天下騒乱の騒ぎの陰で、松姫と信平の恋が育つのでありました — 佐々木裕一「公家武者 松平信平 姫のため息」(二見時代小説文庫)

関白鷹司家の四男で、将軍・徳川家光の義弟の松平信平が、紀伊大納言家の松姫と結婚するために、千石取りの旗本を目指す物語の第二弾。
 
収録は
 
第一話 浪人狩り
第二話 姫のため息
第三話 再会
第四話 陰謀
 
となっていて、今回の時代設定は、幕府転覆を謀らんだ由比正雪の乱の後、騒然の風が治まっていない頃である。
 
物語の始まりは、浪人狩りで怪我をした浪人を助けるところから始まる。ここで、以後も登場する、先手組与力の筒井が初お目見え。そして、大筋は、由比正雪の残党が、裏切り者として、紀伊の殿様・徳川頼宣の暗殺を謀む。

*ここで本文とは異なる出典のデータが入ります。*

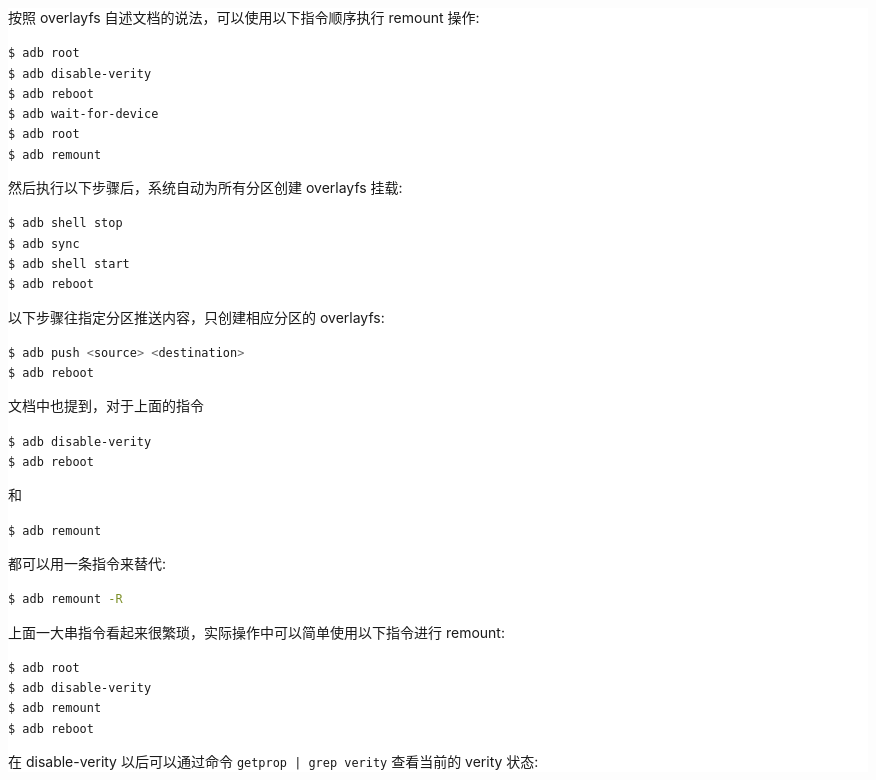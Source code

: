 按照 overlayfs 自述文档的说法，可以使用以下指令顺序执行 remount 操作:

```bash
$ adb root
$ adb disable-verity
$ adb reboot
$ adb wait-for-device
$ adb root
$ adb remount
```

然后执行以下步骤后，系统自动为所有分区创建 overlayfs 挂载:

```bash
$ adb shell stop
$ adb sync
$ adb shell start
$ adb reboot
```

以下步骤往指定分区推送内容，只创建相应分区的 overlayfs:

```bash
$ adb push <source> <destination>
$ adb reboot
```



文档中也提到，对于上面的指令

```bash
$ adb disable-verity
$ adb reboot
```

和

```bash
$ adb remount
```

都可以用一条指令来替代:

```bash
$ adb remount -R
```



上面一大串指令看起来很繁琐，实际操作中可以简单使用以下指令进行 remount:

```bash
$ adb root
$ adb disable-verity
$ adb remount
$ adb reboot
```



在 disable-verity 以后可以通过命令 `getprop | grep verity` 查看当前的 verity 状态:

未だ同居できぬ、紀伊徳川家の姫・松姫の舅の危機を救うため、信平が立ち上がるのであった・・、っていうのがこの巻。
 
とはいうものの、途中、松姫が信平に会うために、屋敷を抜け出す冒険譚があったり、紀州候暗殺は由比一派の復讐譚といった単純なものではなくて、裏に将軍位を争っての陰謀があったり、と道具立ては各種取り揃えてあるので、最後まで楽しめる筋立てである。
 
そして、危難が起きた時の信平の剣の技は相変わらず秀逸で、悪人どもをばったばったとなぎ倒す爽快さは健在。はらはらしながら安心して楽しめるという時代劇の勘所はきちんとおさえてあるのでありました。